# First Jnat to use for kasumi, suita?



## nkbitsch (Mar 28, 2017)

Hi KKF!

I'm new to jnats, and have one only been using synthetics and fingerstones for polishing.

I have decided that I want to add a jnats to my collection as a finishing stone, and to be able to make the beautiful kasumi finish on my KUs.

As this tend to be a very expensive hobby, I have decided to try to limit my collection to one stone.

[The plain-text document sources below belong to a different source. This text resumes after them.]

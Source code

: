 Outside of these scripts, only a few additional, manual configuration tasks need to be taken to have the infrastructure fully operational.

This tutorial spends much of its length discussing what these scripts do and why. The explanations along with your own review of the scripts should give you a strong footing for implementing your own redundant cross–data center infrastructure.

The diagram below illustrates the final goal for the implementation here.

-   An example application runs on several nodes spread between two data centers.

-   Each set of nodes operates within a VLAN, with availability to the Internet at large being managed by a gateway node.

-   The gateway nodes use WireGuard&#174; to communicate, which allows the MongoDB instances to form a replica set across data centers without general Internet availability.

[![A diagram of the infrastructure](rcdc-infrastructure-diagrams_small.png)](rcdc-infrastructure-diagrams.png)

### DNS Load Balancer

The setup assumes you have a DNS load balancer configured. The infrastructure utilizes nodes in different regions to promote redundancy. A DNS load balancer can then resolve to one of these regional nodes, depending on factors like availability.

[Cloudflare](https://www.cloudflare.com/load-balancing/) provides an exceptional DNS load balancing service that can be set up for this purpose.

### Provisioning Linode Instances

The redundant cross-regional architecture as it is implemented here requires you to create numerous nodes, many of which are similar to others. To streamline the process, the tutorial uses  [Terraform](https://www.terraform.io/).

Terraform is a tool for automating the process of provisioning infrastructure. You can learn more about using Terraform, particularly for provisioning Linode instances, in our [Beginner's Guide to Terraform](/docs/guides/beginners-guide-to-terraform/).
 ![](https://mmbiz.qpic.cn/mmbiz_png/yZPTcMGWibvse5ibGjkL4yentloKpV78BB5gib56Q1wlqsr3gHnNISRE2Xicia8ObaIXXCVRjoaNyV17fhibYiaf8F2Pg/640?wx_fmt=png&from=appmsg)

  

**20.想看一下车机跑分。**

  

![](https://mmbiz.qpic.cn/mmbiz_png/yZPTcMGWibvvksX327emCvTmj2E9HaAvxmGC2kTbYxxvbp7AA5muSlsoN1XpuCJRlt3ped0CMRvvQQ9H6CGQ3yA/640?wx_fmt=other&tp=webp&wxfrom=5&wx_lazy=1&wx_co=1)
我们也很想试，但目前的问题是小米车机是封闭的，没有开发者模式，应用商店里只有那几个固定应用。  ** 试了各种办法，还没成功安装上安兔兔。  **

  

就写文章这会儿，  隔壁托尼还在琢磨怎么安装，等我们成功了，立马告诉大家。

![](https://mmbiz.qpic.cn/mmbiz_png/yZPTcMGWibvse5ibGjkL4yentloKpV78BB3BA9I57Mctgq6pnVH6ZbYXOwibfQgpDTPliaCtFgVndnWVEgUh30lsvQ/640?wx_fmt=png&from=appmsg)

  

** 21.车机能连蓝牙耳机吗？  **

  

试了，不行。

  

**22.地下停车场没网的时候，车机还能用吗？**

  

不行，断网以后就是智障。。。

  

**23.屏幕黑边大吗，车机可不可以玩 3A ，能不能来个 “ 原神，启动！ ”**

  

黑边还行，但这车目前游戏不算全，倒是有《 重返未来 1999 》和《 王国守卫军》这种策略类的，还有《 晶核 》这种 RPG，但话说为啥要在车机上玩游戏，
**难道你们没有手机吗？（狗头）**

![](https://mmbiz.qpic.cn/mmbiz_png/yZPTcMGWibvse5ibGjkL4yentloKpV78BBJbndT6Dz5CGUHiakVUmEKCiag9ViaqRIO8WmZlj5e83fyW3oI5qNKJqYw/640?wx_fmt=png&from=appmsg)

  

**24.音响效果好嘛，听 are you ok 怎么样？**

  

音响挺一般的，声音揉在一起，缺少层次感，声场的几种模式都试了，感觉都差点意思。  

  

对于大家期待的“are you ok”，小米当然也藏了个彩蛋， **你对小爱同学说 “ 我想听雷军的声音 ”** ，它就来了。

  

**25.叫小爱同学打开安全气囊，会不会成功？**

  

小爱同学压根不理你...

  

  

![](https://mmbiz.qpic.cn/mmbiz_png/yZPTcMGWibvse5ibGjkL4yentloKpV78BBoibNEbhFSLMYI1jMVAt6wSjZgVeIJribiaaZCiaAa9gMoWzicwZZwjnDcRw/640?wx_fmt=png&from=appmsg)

I read good things about the suitas, and Maksim just uploaded a couple to JNS. http://www.japanesenaturalstones.com/ohira-range-suita-lv-3-5-a1240/

Are one of these the one to go for, or what will you recommend in the $500-600 category?


----------



## inzite (Mar 28, 2017)

nkbitsch said:


> Hi KKF!
> 
> I'm new to jnats, and have one only been using synthetics and fingerstones for polishing.
> 
> ...



you can probably get a decent kasumi finish with a cheaper stone. maybe a tomae or something?


----------



## foody518 (Mar 28, 2017)

You don't need to go to the 500+ category to get a good kasumi finish


----------



## nkbitsch (Mar 28, 2017)

That's good to hear. What is the advantages of the $500+ stones? I'm in Denmark, so it will be very convenient for me buying from JNS, if you have any recommendations from him?


----------



## Matus (Mar 28, 2017)

Cheaper Uchigumori from Watanabe would be a good choice. Add a softer Ikarashi and you are set


----------



## Matus (Mar 28, 2017)

Ask Maxim directly, he can certainly help you with the choice.


----------



## foody518 (Mar 29, 2017)

I have an Oouchi from JKI that polishes similarly to my Ohira Renge Suita for $200. I'm thinking some of these lvl 2.5 Hideriyama or Takashima finishing stones are in that similar range. Maksim tends to have stones of very generous dimensions and regular shapes which look very clean and uniform, and the prices reflect that
If he gets any Aiiwatani koppa lvl 2.5 that could be more promising for making kasumi finish - my lvl 3 leaves just a bit of streaking

Several of my slightly lower grit medium fine stones of smaller dimensions and not quite rectangular shape do almost the same job for $70-130, almost the same level of contrast of the cladding but a little more visible scratch pattern and a little less shine on the core steel. 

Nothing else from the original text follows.